» **Information provided**
※

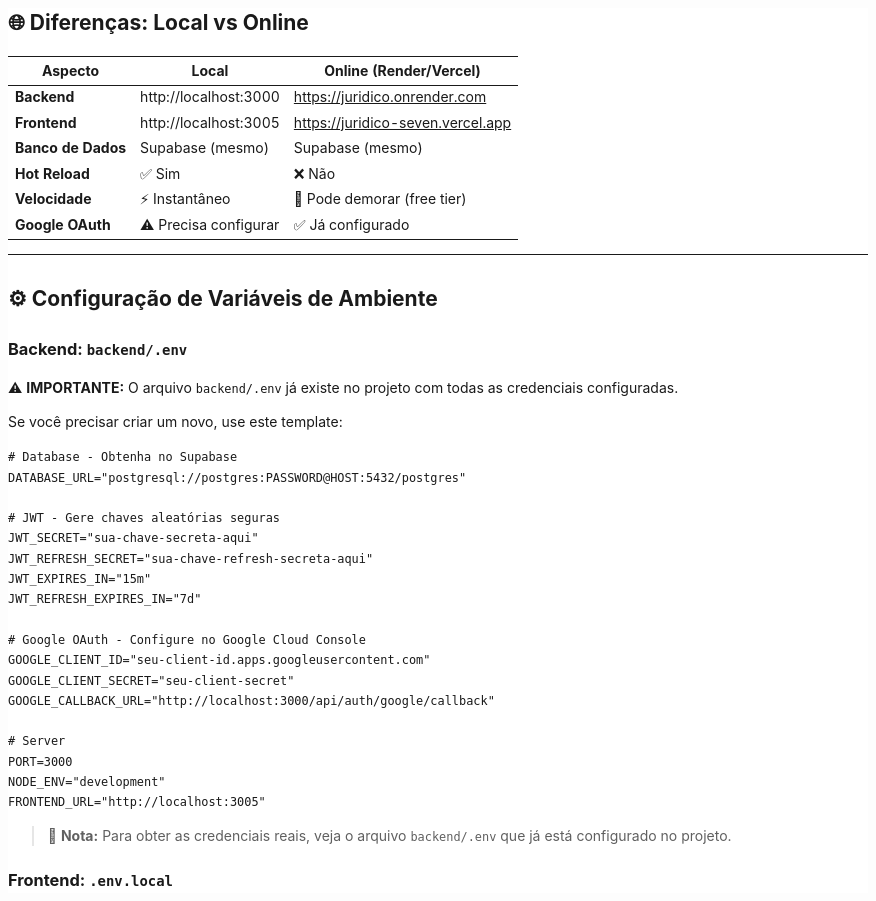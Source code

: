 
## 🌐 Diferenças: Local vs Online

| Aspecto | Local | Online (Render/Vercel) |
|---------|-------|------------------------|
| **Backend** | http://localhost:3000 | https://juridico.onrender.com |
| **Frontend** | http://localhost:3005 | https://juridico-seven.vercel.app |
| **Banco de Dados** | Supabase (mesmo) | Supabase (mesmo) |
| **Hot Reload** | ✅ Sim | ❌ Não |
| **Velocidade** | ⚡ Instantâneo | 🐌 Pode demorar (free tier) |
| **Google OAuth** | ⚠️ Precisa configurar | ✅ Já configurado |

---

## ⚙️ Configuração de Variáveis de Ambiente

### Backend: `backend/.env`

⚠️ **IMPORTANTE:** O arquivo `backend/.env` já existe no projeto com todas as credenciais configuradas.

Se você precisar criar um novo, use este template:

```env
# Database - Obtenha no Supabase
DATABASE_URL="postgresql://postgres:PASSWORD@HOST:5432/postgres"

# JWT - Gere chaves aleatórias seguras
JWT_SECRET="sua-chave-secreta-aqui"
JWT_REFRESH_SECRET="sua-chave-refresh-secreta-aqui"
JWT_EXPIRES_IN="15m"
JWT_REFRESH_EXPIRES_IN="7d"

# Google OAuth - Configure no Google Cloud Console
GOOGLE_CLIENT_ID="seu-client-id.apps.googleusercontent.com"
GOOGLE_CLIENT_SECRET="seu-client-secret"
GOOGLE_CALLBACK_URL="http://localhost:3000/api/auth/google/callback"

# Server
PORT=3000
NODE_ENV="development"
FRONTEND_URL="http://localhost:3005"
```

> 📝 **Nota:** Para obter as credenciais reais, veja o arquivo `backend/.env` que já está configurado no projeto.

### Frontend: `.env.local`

※

» **Action item**
I need the entries printed exactly, with each picture left out.

» **Exercise output**
Source code

: 
## 🌐 Diferenças: Local vs Online

| Aspecto | Local | Online (Render/Vercel) |
|---------|-------|------------------------|
| **Backend** | http://localhost:3000 | https://juridico.onrender.com |
| **Frontend** | http://localhost:3005 | https://juridico-seven.vercel.app |
| **Banco de Dados** | Supabase (mesmo) | Supabase (mesmo) |
| **Hot Reload** | ✅ Sim | ❌ Não |
| **Velocidade** | ⚡ Instantâneo | 🐌 Pode demorar (free tier) |
| **Google OAuth** | ⚠️ Precisa configurar | ✅ Já configurado |

---

## ⚙️ Configuração de Variáveis de Ambiente

### Backend: `backend/.env`

⚠️ **IMPORTANTE:** O arquivo `backend/.env` já existe no projeto com todas as credenciais configuradas.

Se você precisar criar um novo, use este template:

```env
# Database - Obtenha no Supabase
DATABASE_URL="postgresql://postgres:PASSWORD@HOST:5432/postgres"

# JWT - Gere chaves aleatórias seguras
JWT_SECRET="sua-chave-secreta-aqui"
JWT_REFRESH_SECRET="sua-chave-refresh-secreta-aqui"
JWT_EXPIRES_IN="15m"
JWT_REFRESH_EXPIRES_IN="7d"

# Google OAuth - Configure no Google Cloud Console
GOOGLE_CLIENT_ID="seu-client-id.apps.googleusercontent.com"
GOOGLE_CLIENT_SECRET="seu-client-secret"
GOOGLE_CALLBACK_URL="http://localhost:3000/api/auth/google/callback"

# Server
PORT=3000
NODE_ENV="development"
FRONTEND_URL="http://localhost:3005"
```

> 📝 **Nota:** Para obter as credenciais reais, veja o arquivo `backend/.env` que já está configurado no projeto.

### Frontend: `.env.local`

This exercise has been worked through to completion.